Who are they? said Ms. Johnson. I don’t know, said Virginia, but they must be bad if they conquered. Is conquering bad? said Ms. Johnson. That depends if you’re a conquer or a conquered, said Virginia. A “conqueror,” said Ms. Johnson. “They” could be another kind of animal, said Ditto. Like what? said Ms. Johnson. Any kind of animal that’s different from them, said Ditto, like a herd of rhinoceri. “Rhinoceroses,” said Ms. Johnson. Or a swarm of bees, said Ditto, or a school of piranhas. What’s a piranha? said Virginia. A piranha, said Ms. Johnson, is a freshwater fish with an insatiable appetite for meat. Insatiable? said Virginia. Impossible to satisfy, said Ms. Johnson. Oh, said Virginia.

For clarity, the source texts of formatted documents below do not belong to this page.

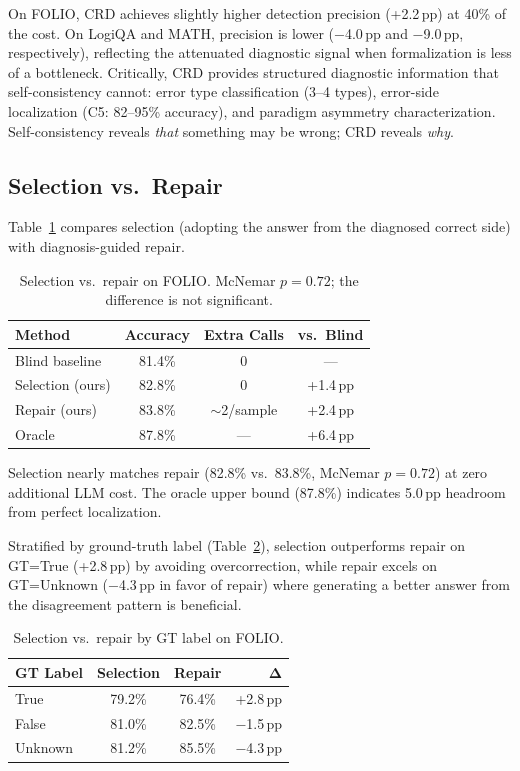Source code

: \documentclass[11pt,a4paper]{article}
\newcommand{\method}{CRD}
\newcommand{\pp}{\,pp}
\begin{document}
On FOLIO, \method{} achieves slightly higher detection precision (+2.2\pp{}) at 40\% of the cost.
On LogiQA and MATH, precision is lower ($-$4.0\pp{} and $-$9.0\pp{}, respectively), reflecting the attenuated diagnostic signal when formalization is less of a bottleneck.
Critically, \method{} provides structured diagnostic information that self-consistency cannot: error type classification (3--4 types), error-side localization (C5: 82--95\% accuracy), and paradigm asymmetry characterization.
Self-consistency reveals \emph{that} something may be wrong; \method{} reveals \emph{why}.

\subsection{Selection vs.\ Repair}
\label{sec:selection-repair}

Table~\ref{tab:sel-rep} compares selection (adopting the answer from the diagnosed correct side) with diagnosis-guided repair.

\begin{table}[t]
\centering
\small
\begin{tabular}{lccc}
\toprule
\textbf{Method} & \textbf{Accuracy} & \textbf{Extra Calls} & \textbf{vs.\ Blind} \\
\midrule
Blind baseline & 81.4\% & 0 & --- \\
Selection (ours) & 82.8\% & 0 & +1.4\pp{} \\
Repair (ours) & 83.8\% & ${\sim}$2/sample & +2.4\pp{} \\
Oracle & 87.8\% & --- & +6.4\pp{} \\
\bottomrule
\end{tabular}
\caption{Selection vs.\ repair on FOLIO. McNemar $p{=}0.72$; the difference is not significant.}
\label{tab:sel-rep}
\end{table}

Selection nearly matches repair (82.8\% vs.\ 83.8\%, McNemar $p{=}0.72$) at zero additional LLM cost.
The oracle upper bound (87.8\%) indicates 5.0\pp{} headroom from perfect localization.

Stratified by ground-truth label (Table~\ref{tab:sel-rep-gt}), selection outperforms repair on GT=True (+2.8\pp{}) by avoiding overcorrection, while repair excels on GT=Unknown ($-$4.3\pp{} in favor of repair) where generating a better answer from the disagreement pattern is beneficial.

\begin{table}[t]
\centering
\small
\begin{tabular}{lccr}
\toprule
\textbf{GT Label} & \textbf{Selection} & \textbf{Repair} & $\boldsymbol{\Delta}$ \\
\midrule
True & 79.2\% & 76.4\% & +2.8\pp{} \\
False & 81.0\% & 82.5\% & $-$1.5\pp{} \\
Unknown & 81.2\% & 85.5\% & $-$4.3\pp{} \\
\bottomrule
\end{tabular}
\caption{Selection vs.\ repair by GT label on FOLIO.}
\label{tab:sel-rep-gt}
\end{table}
\end{document}
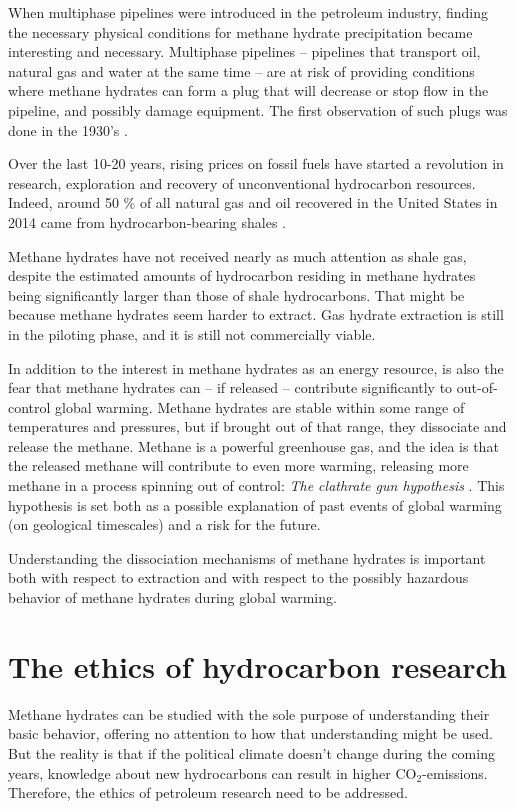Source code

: When multiphase pipelines were introduced in the petroleum industry, finding the necessary physical conditions for methane hydrate precipitation became interesting and necessary. Multiphase pipelines -- pipelines that transport oil, natural gas and water at the same time -- are at risk of providing conditions where methane hydrates can form a plug that will decrease or stop flow in the pipeline, and possibly damage equipment. The first observation of such plugs was done in the 1930's \cite{Hammerschmidt1934}.

Over the last 10-20 years, rising prices on fossil fuels have started a revolution in research, exploration and recovery of unconventional hydrocarbon resources. Indeed, around 50 \% of all natural gas and oil recovered in the United States in 2014 came from hydrocarbon-bearing shales \cite{EIA2015}.

Methane hydrates have not received nearly as much attention as shale gas, despite the estimated amounts of hydrocarbon residing in methane hydrates being significantly larger than those of shale hydrocarbons. That might be because methane hydrates seem harder to extract. Gas hydrate extraction is still in the piloting phase, and it is still not commercially viable.

In addition to the interest in methane hydrates as an energy resource, is also the fear that methane hydrates can -- if released -- contribute significantly to out-of-control global warming. Methane hydrates are stable within some range of temperatures and pressures, but if brought out of that range, they dissociate and release the methane. Methane is a powerful greenhouse gas, and the idea is that the released methane will contribute to even more warming, releasing more methane in a process spinning out of control: \emph{The clathrate gun hypothesis} \cite{kennett2003methane}. This hypothesis is set both as a possible explanation of past events of global warming (on geological timescales) and a risk for the future.

Understanding the dissociation mechanisms of methane hydrates is important both with respect to extraction and with respect to the possibly hazardous behavior of methane hydrates during global warming. 

\section{The ethics of hydrocarbon research}
Methane hydrates can be studied with the sole purpose of understanding their basic behavior, offering no attention to how that understanding might be used. But the reality is that if the political climate doesn't change during the coming years, knowledge about new hydrocarbons can result in higher CO$_2$-emissions. Therefore, the ethics of petroleum research need to be addressed.

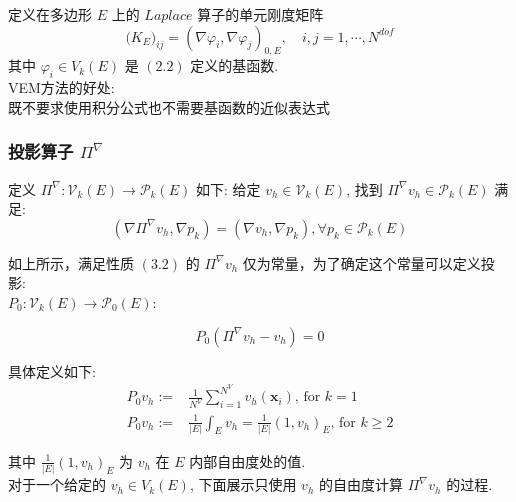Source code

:     定义在多边形 $E$ 上的 $Laplace$ 算子的单元刚度矩阵\\
    \begin{equation}
    \mathbf(K_E)_{ij} = (\nabla\varphi_i, \nabla\varphi_j)_{0,E},\quad i,j = 1,\cdots,N^{dof}
    \end{equation}
    其中 $\varphi_i \in V_k(E)$ 是 $(2.2)$ 定义的基函数. \\
    
    VEM方法的好处:\\
    
    既不要求使用积分公式也不需要基函数的近似表达式\\
    
     \subsubsection{投影算子 $\Pi^{\nabla}$}
    
    定义 $\Pi^\nabla: \mathcal V_k(E)\rightarrow \mathcal{P}_k(E)$ 如下: 给定  $ v_h \in
    \mathcal V_k(E)$, 找到 $\Pi^\nabla v_h \in \mathcal{P}_k(E)$ 满足: \\
    \begin{equation}
    (\nabla \Pi^\nabla v_h, \nabla p_k) = (\nabla v_h, \nabla p_k), \forall p_k\in\mathcal{P}_k(E)
    \end{equation}
    
    如上所示，满足性质 $(3.2)$ 的 $\Pi^{\nabla}v_h$ 仅为常量，为了确定这个常量可以定义投影: \\
    $ P_0: \mathcal V_k(E) \rightarrow
    \mathcal{P}_0(E)$:
    
    \begin{equation}
    P_0(\Pi^\nabla v_h - v_h) = 0
    \end{equation}
    
    具体定义如下: \\
    \begin{equation}
    \begin{aligned}
    P_0 v_h :=& \frac{1}{N^V}\sum_{i=1}^{N^V} v_h(\mathbf x_i)\text{, for } k=1 \\
    P_0 v_h :=& \frac{1}{|E|} \int_{E}v_h = \frac{1}{|E|} (1, v_h)_E\text{, for } k\geq 2
    \end{aligned}
    \end{equation}
    
    其中 $\frac{1}{|E|} (1, v_h)_E$ 为 $v_h$ 在 $E$ 内部自由度处的值.\\
    
    对于一个给定的 $v_h \in V_k(E)$, 下面展示只使用 $v_h$ 的自由度计算 $\Pi^{\nabla}v_h$ 的过程. \\
    
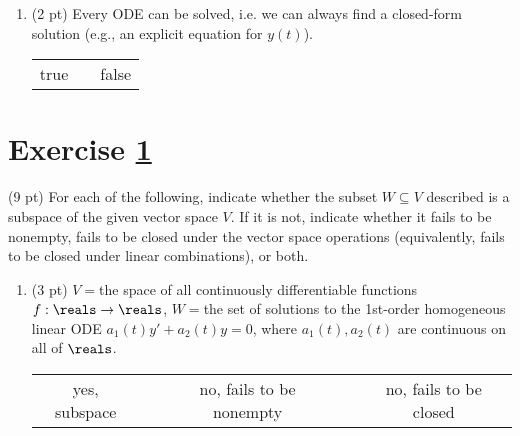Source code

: \begin{enumerate}[resume,label=(\alph*)]
\item\label{itm : E1Q1e} (2 pt) Every ODE can be solved, i.e. we can always find a closed-form solution (e.g., an explicit equation for $y(t)$).
\begin{center}
\begin{tabular}{c c c}
true	&	\hspace{1in}	&	false
\end{tabular}
\end{center}
\end{enumerate}






%
%
%
%


\section{Exercise \ref{sec : Math211 Summer2019 Exam2 Q2}}
\label{sec : Math211 Summer2019 Exam2 Q2}

(9 pt) For each of the following, indicate whether the subset $W \subseteq V$ described is a subspace of the given vector space $V$. If it is not, indicate whether it fails to be nonempty, fails to be closed under the vector space operations (equivalently, fails to be closed under linear combinations), or both.
\begin{enumerate}[label=(\alph*)]
\item (3 pt) $V = {}$the space of all continuously differentiable functions $f : \reals \rightarrow \reals$, $W = {}$the set of solutions to the 1st-order homogeneous linear ODE $a_{1}(t) y' + a_{2}(t) y = 0$, where $a_{1}(t),a_{2}(t)$ are continuous on all of $\reals$.
\begin{center}
\begin{tabular}{c c c c c}
yes, subspace	&	\hspace{.35in}	&	no, fails to be nonempty	&	\hspace{.35in}	&	no, fails to be closed
\end{tabular}
\end{center}
\end{enumerate}




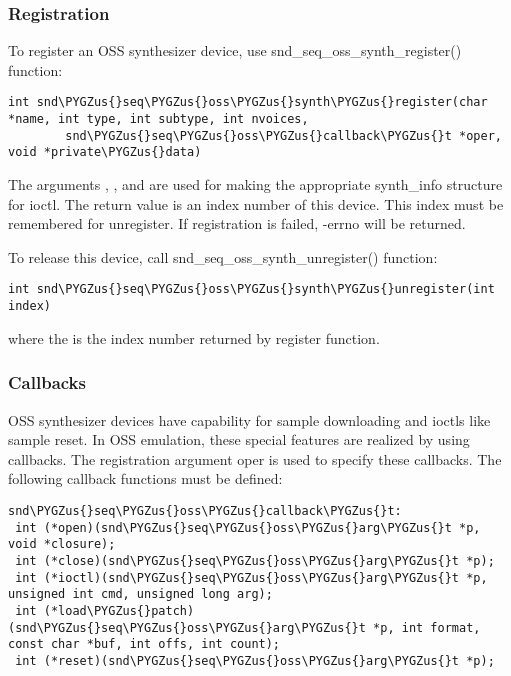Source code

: \documentclass[a4paper,8pt,english]{sphinxmanual}
\def\PYGZus{\char`\_}
\begin{document}
\subsubsection{Registration}
\label{sound/designs/seq-oss:registration}
To register an OSS synthesizer device, use snd\_seq\_oss\_synth\_register()
function:

\begin{Verbatim}[commandchars=\\\{\}]
int snd\PYGZus{}seq\PYGZus{}oss\PYGZus{}synth\PYGZus{}register(char *name, int type, int subtype, int nvoices,
        snd\PYGZus{}seq\PYGZus{}oss\PYGZus{}callback\PYGZus{}t *oper, void *private\PYGZus{}data)
\end{Verbatim}

The arguments , ,  and 
are used for making the appropriate synth\_info structure for ioctl. The
return value is an index number of this device. This index must be remembered
for unregister. If registration is failed, -errno will be returned.

To release this device, call snd\_seq\_oss\_synth\_unregister() function:

\begin{Verbatim}[commandchars=\\\{\}]
int snd\PYGZus{}seq\PYGZus{}oss\PYGZus{}synth\PYGZus{}unregister(int index)
\end{Verbatim}

where the  is the index number returned by register function.


\subsubsection{Callbacks}
\label{sound/designs/seq-oss:callbacks}
OSS synthesizer devices have capability for sample downloading and ioctls
like sample reset. In OSS emulation, these special features are realized
by using callbacks. The registration argument oper is used to specify these
callbacks. The following callback functions must be defined:

\begin{Verbatim}[commandchars=\\\{\}]
snd\PYGZus{}seq\PYGZus{}oss\PYGZus{}callback\PYGZus{}t:
 int (*open)(snd\PYGZus{}seq\PYGZus{}oss\PYGZus{}arg\PYGZus{}t *p, void *closure);
 int (*close)(snd\PYGZus{}seq\PYGZus{}oss\PYGZus{}arg\PYGZus{}t *p);
 int (*ioctl)(snd\PYGZus{}seq\PYGZus{}oss\PYGZus{}arg\PYGZus{}t *p, unsigned int cmd, unsigned long arg);
 int (*load\PYGZus{}patch)(snd\PYGZus{}seq\PYGZus{}oss\PYGZus{}arg\PYGZus{}t *p, int format, const char *buf, int offs, int count);
 int (*reset)(snd\PYGZus{}seq\PYGZus{}oss\PYGZus{}arg\PYGZus{}t *p);
\end{Verbatim}
\end{document}
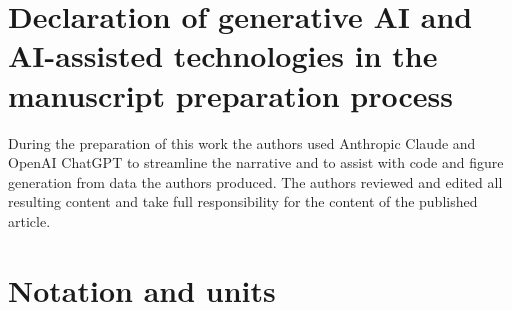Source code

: \documentclass[a4paper]{article}
\newif\ifjne
\newif\ifsupp
\newif\ifappendices
\begin{document}
\section*{Declaration of generative AI and AI-assisted technologies in the manuscript
preparation process}
During the preparation of this work the authors used Anthropic Claude and OpenAI ChatGPT to
streamline the narrative and to assist with code and figure generation from data the authors
produced. The authors reviewed and edited all resulting content and take full responsibility
for the content of the published article.




\fi
\ifsupp\clearpage\else\ifjne\else\clearpage\fi\fi
\appendix
\ifsupp
\section*{Notation and units}\phantomsection\label{app:notation-supp}
\def\notationtablelabel{tab:notation-supp}

\else
\section{Notation and units}\label{app:notation}
\def\notationtablelabel{tab:notation}

\renewcommand{\theequation}{B\arabic{equation}}
\renewcommand{\theHequation}{appendixB.\arabic{equation}}
\setcounter{equation}{0}
\clearpage

\fi

\makeatletter
\let\ne@stdsection\section
\renewcommand{\section}{\clearpage\ne@stdsection}
\makeatother
\ifappendices
\renewcommand{\thesection}{S\arabic{section}}
\renewcommand{\theHsection}{supp.\arabic{section}}
\setcounter{section}{0}
\renewcommand{\theequation}{S\arabic{equation}}
\renewcommand{\theHequation}{supp.\arabic{equation}}
\setcounter{equation}{0}
\renewcommand{\thefigure}{S\arabic{figure}}
\renewcommand{\theHfigure}{supp.\arabic{figure}}
\setcounter{figure}{0}
\renewcommand{\thetable}{S\arabic{table}}
\renewcommand{\theHtable}{supp.\arabic{table}}
\setcounter{table}{0}







\ifsupp
\clearpage


\fi
\fi
\end{document}
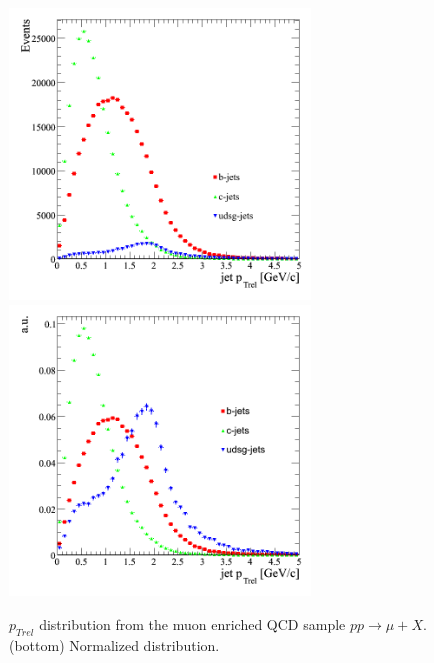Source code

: \begin{figure}[htbp]
  \begin{center}
    \includegraphics[width=80mm]{Figures/jet_ptrel_muX.png}
    \includegraphics[width=80mm]{Figures/jet_ptrel_norm_muX.png}
  \end{center}
  \caption{$p_{Trel}$ distribution from the muon enriched QCD sample $pp \rightarrow \mu + X$. (bottom) Normalized distribution.}
  \label{fig:jet_ptrel_all_muX}
\end{figure}


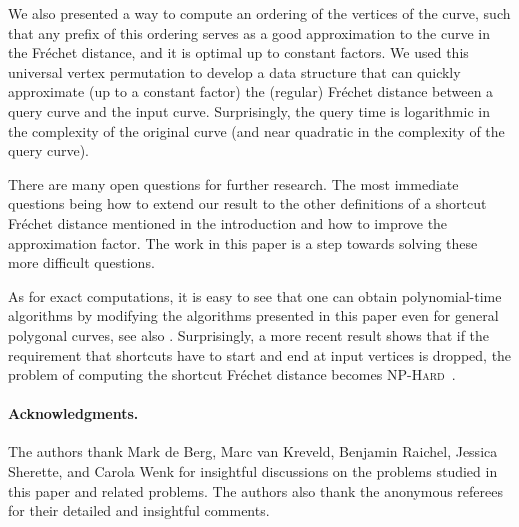 \documentclass[12pt]{article}
\providecommand{\ComplexityClass}[1]{{{\textcolor[named]{OliveGreen}{\textsc{#1}}}}}
\providecommand{\NPHard}{{\ComplexityClass{NP-Hard}}\index{NP!hard}\xspace}
\newcommand{\Frechet}{Fr\'{e}c{h}e{}t\xspace}\providecommand{\Arr}{\mathop{\mathrm{\EuScript{A}}}}
\numberwithin{figure}{section}
\numberwithin{equation}{section}
\begin{document}
We also presented a way to compute an ordering of the vertices of the
curve, such that any prefix of this ordering serves as a good
approximation to the curve in the \Frechet distance, and it is optimal
up to constant factors.
We used this universal vertex permutation to develop a data
structure that can quickly approximate (up to a constant factor) the
(regular) \Frechet distance between a query curve and the input
curve. Surprisingly, the query time is logarithmic in the complexity
of the original curve (and near quadratic in the complexity of the
query curve).

There are many open questions for further research. The most immediate
questions being how to extend our result to the other definitions of a
shortcut \Frechet distance mentioned in the introduction and how to
improve the approximation factor. The work in this paper is a step
towards solving these more difficult questions.  

As for exact computations, it is easy to see that one can obtain
polynomial-time algorithms by modifying the algorithms presented in this paper
even for general polygonal curves, see also \cite{d-raapg-13}.
Surprisingly, a more recent result shows that if the requirement that
shortcuts have to start and end at input vertices is dropped, the
problem of computing the shortcut \Frechet distance becomes
\NPHard~\cite{bds-jnp-13, d-raapg-13}.




\paragraph*{Acknowledgments.}

The authors thank Mark d{}e Berg, Marc van Kreveld, Benjamin Raichel,
Jessica Sherette, and Carola Wenk for insightful discussions on the
problems studied in this paper and related problems.  The authors also
thank the anonymous referees for their detailed and insightful
comments.


\end{document}
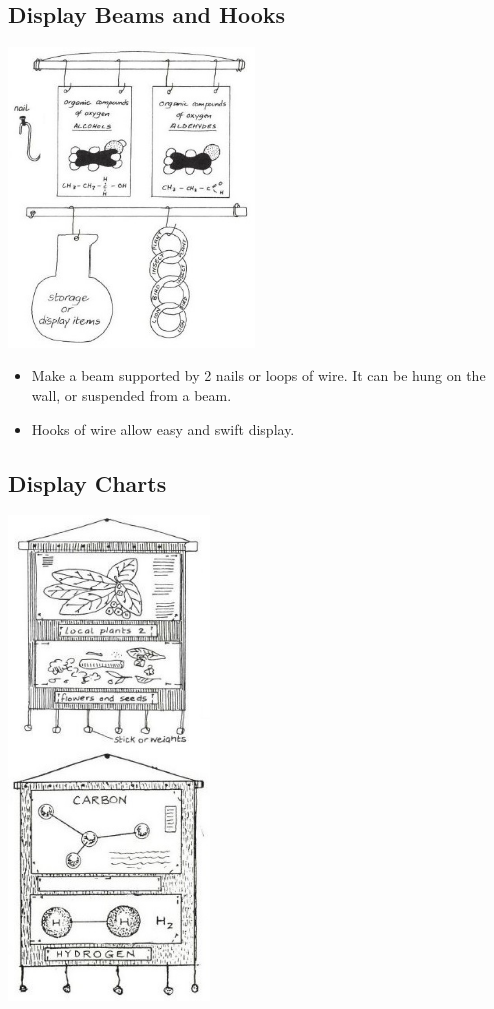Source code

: \begin{multicols}{2}
\subsection{Display Beams and Hooks}

\begin{center}
\includegraphics[width=0.49\textwidth]{./img/vso/display-beams-hooks.jpg}
\end{center}

\begin{itemize}
\item Make a beam supported by 2 nails or loops of wire.
It can be hung on the wall, or suspended from a beam.
\item Hooks of wire allow easy and swift display.
\end{itemize}

\subsection{Display Charts}

\begin{center}
\includegraphics[width=0.4\textwidth]{./img/vso/display-charts-alt.jpg}
\end{center}


\end{multicols}
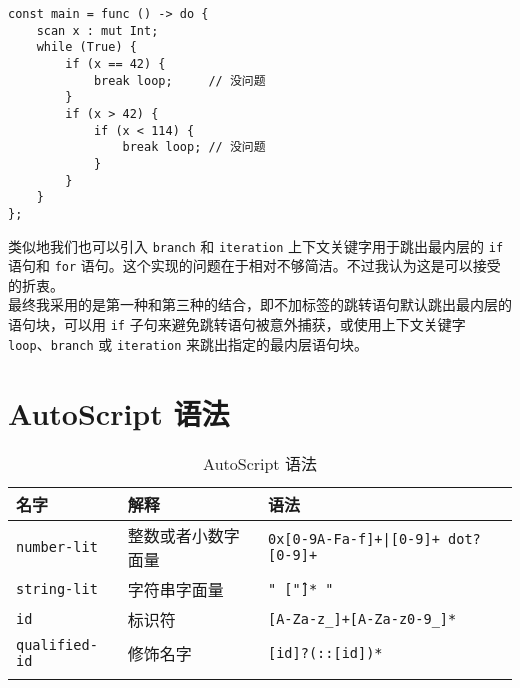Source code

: \begin{lstlisting}
const main = func () -> do {
	scan x : mut Int;
	while (True) {
		if (x == 42) {
			break loop;		// 没问题
		}
		if (x > 42) {
			if (x < 114) {
				break loop;	// 没问题
			}
		}
	}
};
\end{lstlisting}

类似地我们也可以引入 \lstinline!branch! 和 \lstinline!iteration! 上下文关键字用于跳出最内层的 \lstinline!if! 语句和 \lstinline!for! 语句。这个实现的问题在于相对不够简洁。不过我认为这是可以接受的折衷。 \\

最终我采用的是第一种和第三种的结合，即不加标签的跳转语句默认跳出最内层的语句块，可以用 \lstinline!if! 子句来避免跳转语句被意外捕获，或使用上下文关键字 \lstinline!loop!、\lstinline!branch! 或 \lstinline!iteration! 来跳出指定的最内层语句块。


\chapter{AutoScript 语法}

\begin{longtable}{l|p{5cm}|p{6cm}} \hline
	名字 & 解释 & 语法  \\\hline
	\texttt{number-lit} & 整数或者小数字面量 & \texttt{0x[0-9A-Fa-f]+|[0-9]+ dot? [0-9]+} \\\hline
	\texttt{string-lit} & 字符串字面量 & \texttt{" [\^"]* "} \\\hline
	\texttt{id} & 标识符 & \texttt{[A-Za-z\_]+[A-Za-z0-9\_]*} \\\hline
	\texttt{qualified-id} & 修饰名字 & \texttt{[id]?(::[id])*} \\\hline
	\caption{AutoScript 语法}
	\label{tab:grammar}
\end{longtable}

Why don’t you like to be afraid? said Ms. Johnson. Because, said Virginia, I don’t know what’s going to happen. But something good might happen, said Ms. Johnson. But it might not, said Virginia. We fear the unknown, said Ditto, like Hamlet. Hamlet? said Ms. Johnson. Yes, said Ditto, my parents and their friend Blurtso staged a play called “Hamlet” last year. What does Hamlet say? said Ms. Johnson. He says, said Ditto, that he would rather stay with something familiar that doesn’t make him happy than take his chances with something unfamiliar. Something unfamiliar? said Ms. Johnson. Yes, said Ditto. Like what? said Ms. Johnson. Like death, said Ditto. Are you afraid of death? said Ms. Johnson. Yes, said Ditto. And you, Virginia? Yes, said Virginia.
Do you think Johnny is afraid of death in the story? said Ms. Johnson. Yes, said Ditto, or something worse. What’s worse than death? said Ms. Johnson. No one can say, said Ditto, until they know what death is. So it might not be bad? said Ms. Johnson. It might not, said Ditto, but we don’t know, so we create nightmares to fill the unknown. Is that what Johnny’s dad is telling us, said Ms. Johnson, when he says, “If you fear too much, you’ll be dead even though you’re alive”? Yes, said Ditto.
Have you ever heard of Franklin Delano Roosevelt? said Ms. Johnson. No, said Ditto. He was a president of the United States who said, “We have nothing to fear but fear itself.” What does that mean? said Virginia. It means, said Ditto, that the worst thing to do is be afraid. Why? said Virginia. Because when you’re afraid, said Ditto, you’ll do anything to stop being afraid. Do you think it’s easy, said Ms. Johnson, to frighten people into doing what you want them to do? Yes, said Ditto, all you have to do is convince them something unknown will happen if they don’t.
The chickadees are in full throat today, said Blurtso. No, said Pablo, those are blackbirds you hear. Really? said Blurtso. Well… how about that one… now that was a chickadee! No, said Pablo, that was a kingfisher. Really, said Blurtso, a kingfisher? Wow… it sure sounded like a chickadee… hold it… hold it…how about that one… now that was a chickadee! No, said Pablo, that was a red-tailed hawk. A red-tailed hawk? said Blurtso. Hmm, he must have been imitating a chickadee… hold it… hold it… how about that one! That was the most unmistakable chickadee I’ve ever heard! No, said Pablo, that was a duck. Remarkable, said Blurtso. What about that, was that a kingfisher? No, said Pablo. A blackbird? No, said Pablo. A red-tailed hawk? No, said Pablo. A duck? No, said Pablo. A chickadee? No, said Pablo. I give up, said Blurtso, what was it? That, said Pablo, was my stomach growling.
Why do humans, said Blurtso, interfere with nature? Humans, said Pablo, are creatures of nature, and as creatures of nature they inevitably act naturally, so their conscious interference in nature must be working in the interests of nature, even if that interference turns out to be nature’s way of eliminating humans.